Resources in a "managed" OS would be managed by the OS, not the app. A "native" code usually allocates and cleans up its resource. What would happen with a resource that was allocated by an OS API and given to the "native" code? Or vice versa? There should be quite clear rules on who and when will do the resource management and cleanup. For security reasons, I can't imagine the OS giving any direct control to the "native" code to any resources besides the process virtual memory. Therefore, the only reason to go "native" would be to implement your own memory management.
Today's "natve" code won't play by any of the rules above. Thus, a "managed" OS should refuse to execute it directly. Though, the "managed" OS might provide a virtualization layer like Hyper-V and host the "native" code in a virtual machine.
By managed I assume you mean the code runs in an environment which does some checks on the code for type safety, safe memory access etc. And native, well, the opposite. Now its this execution environment that determines whether it can allow native code to run without being verified. Look at it this way: The OS and the application on top both need an execution env to run in. Their only relationship is that the top application is calling the underlying OS for lower level tasks but in calling the OS, its actually being executed by the execution env(which may/may not support code verification depending on say, options passed in compiling the code for example) and when control is transferred to the OS, the execution env again is responsible for executing the OS code(this environment might be another envionment all together), in which case, it verifies the OS code(because its a managed OS).
So, theoretically, native code may/may not run on a managed OS. It all depends on the behaviour of the execution environment in which its running. Whether the OS is managed or not will not affect whether it will run on it or not.If the top application and the OS both have the same execution env(managed), then the native code will not run on the OS.

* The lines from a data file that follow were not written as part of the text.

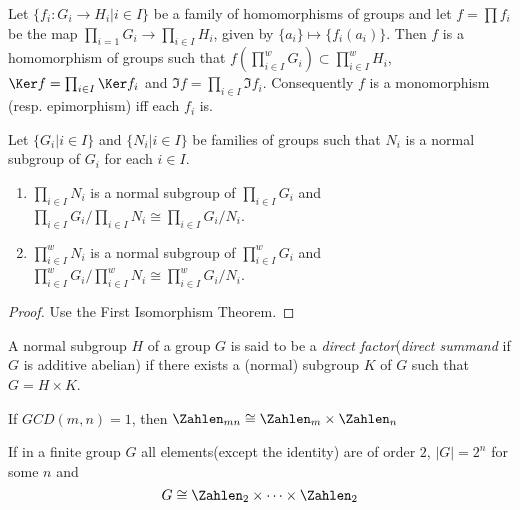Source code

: \begin{Theorem}
	Let $ \{f_i:G_i \to H_i | i \in I \} $ be a family of homomorphisms of groups and let $ f=\prod f_i $ be the map $ \prod_{i=1} G_i \to \prod_{i \in I} H_i $, given by $ \{a_i \} \mapsto \{f_i(a_i) \}$. Then $ f $ is a homomorphism of groups such that $ f(\prod_{i \in I}^{w}G_i)\subset \prod_{i \in I}^{w}H_i $, $ \Ker f = \prod_{i \in I} \Ker f_i $ and $ \Im f = \prod_{i \in I}\Im f_i $. Consequently $ f $ is a monomorphism (resp. epimorphism) iff each $ f_i $ is.
\end{Theorem}
\begin{Corollary}
	Let $ \{G_i | i \in I \} $ and $ \{N_i | i\in I \} $ be families of groups such that $ N_i $ is a normal subgroup of $ G_i $ for each $ i \in I $.
	\begin{enumerate}
		\item $ \prod_{i \in I} N_i $ is a normal subgroup of $ \prod_{i \in I} G_i  $ and $ \prod_{i \in I} G_i/\prod_{i \in I} N_i  \cong \prod_{i \in I} G_i/N_i $.
		\item $ \prod_{i \in I}^w N_i $ is a normal subgroup of $ \prod_{i \in I}^w G_i  $ and $ \prod_{i \in I}^w G_i/\prod_{i \in I}^w N_i  \cong \prod_{i \in I}^w G_i/N_i $.
	\end{enumerate}
\end{Corollary}
\begin{proof}
	Use the First Isomorphism Theorem.
\end{proof}
\begin{Definition}
	A normal subgroup $ H $ of a group $ G $ is said to be a \textit{direct factor}(\textit{direct summand} if $ G $ is additive abelian) if there exists a (normal) subgroup $ K $ of $ G $ such that $ G = H \times K $.
\end{Definition}
\begin{Theorem}
	If $ GCD(m,n)=1 $, then $ \Zahlen_{mn}\cong \Zahlen_m \times \Zahlen_{n} $
\end{Theorem}
\begin{Theorem}
	If in a finite group $ G $ all elements(except the identity) are of order $ 2 $, $ |G|=2^n $ for some $ n $ and
	\begin{equation}
		G\cong \Zahlen_2 \times \cdots \times \Zahlen_2 \nonumber
	\end{equation}
\end{Theorem}





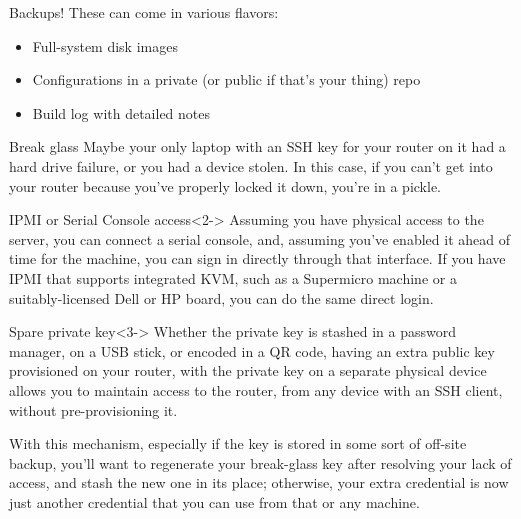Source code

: \documentclass[bigger]{beamer}
\begin{document}
\begin{frame}[label={sec:orgbfa871a}]{Backups!}
  These can come in various flavors:
  \begin{itemize}
  \item<2-> Full-system disk images
  \item<3-> Configurations in a private (or public if that's your thing) repo
  \item<4-> Build log with detailed notes
  \end{itemize}
\end{frame}

\begin{frame}[label={sec:org48c7f73}]{Break glass}
Maybe your only laptop with an SSH key for your router on it had a hard
drive failure, or you had a device stolen. In this case, if you can't get
into your router because you've properly locked it down, you're in a
pickle.

\begin{block}{IPMI or Serial Console access}<2->
Assuming you have physical access to the server, you can connect a serial
console, and, assuming you've enabled it ahead of time for the machine, you
can sign in directly through that interface. If you have IPMI that supports
integrated KVM, such as a Supermicro machine or a suitably-licensed Dell or
HP board, you can do the same direct login.
\end{block}

\begin{block}{Spare private key}<3->
Whether the private key is stashed in a password manager, on a USB stick,
or encoded in a QR code, having an extra public key provisioned on your
router, with the private key on a separate physical device allows you to
maintain access to the router, from any device with an SSH client, without
pre-provisioning it.

With this mechanism, especially if the key is stored in some sort of
off-site backup, you'll want to regenerate your break-glass key after
resolving your lack of access, and stash the new one in its place;
otherwise, your extra credential is now just another credential that you
can use from that or any machine.
\end{block}
\end{frame}
\end{document}
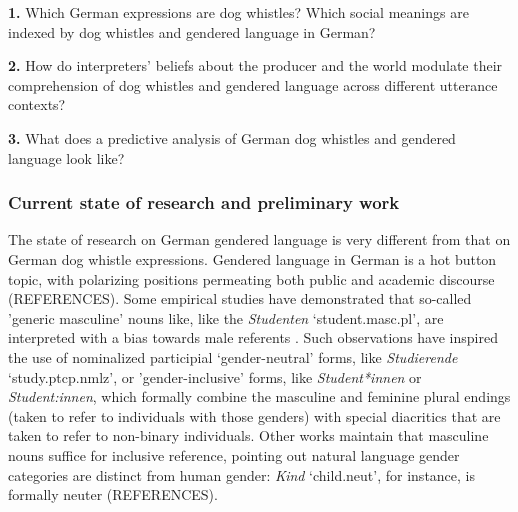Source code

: \documentclass[11pt]{article}
\begin{document}
{\bf 1.} Which German expressions are dog whistles? Which social meanings are indexed by dog whistles and gendered language in German?

{\bf 2.} How do interpreters' beliefs about the producer and the world modulate their comprehension of dog whistles and gendered language across different utterance contexts? 

{\bf 3.} What does a predictive analysis of German dog whistles and gendered language look like? 

\subsubsection{Current state of research and preliminary work}



The state of research on German gendered language is very different from that on German dog whistle expressions. Gendered language in German is a hot button topic, with polarizing positions permeating both public and academic discourse (REFERENCES). Some empirical studies have demonstrated that so-called 'generic masculine' nouns like, like the {\em Studenten} `student.{\sc masc}.{\sc pl}', are interpreted with a bias towards male referents \parencite[e.g.,][]{GygaxEtAl2008, Kusterle2011}. Such observations have inspired the use of nominalized participial `gender-neutral' forms, like {\em Studierende} `study.{\sc ptcp}.{\sc nmlz}', or 'gender-inclusive' forms, like {\em Student*innen} or {\em Student:innen}, which formally combine the masculine and feminine plural endings (taken to refer to individuals with those genders) with special diacritics that are taken to refer to non-binary individuals. Other works maintain that masculine nouns suffice for inclusive reference, pointing out natural language gender categories are distinct from human gender: {\em Kind} `child.{\sc neut}', for instance, is formally neuter (REFERENCES).
\end{document}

From the MS Research paper Singularity: Rethinking the Software Stack (p9):
A protection domain could, in principle, host a single process containing unverifiable code written in an unsafe language such as C++. Although very useful for running legacy code, we have not yet explored this possibility. Currently, all code within a protection domain is also contained within a SIP, which continues to provide an isolation and failure containment boundary.
So it seems like, though unexplored at the moment, it is a distinct possibility. Unmanaged code could run in a hardware protected domain, it would take a performance hit from having to deal with virtual memory, the TLB, etc. but the system as a whole could maintain its invariants safely while running unmanaged code.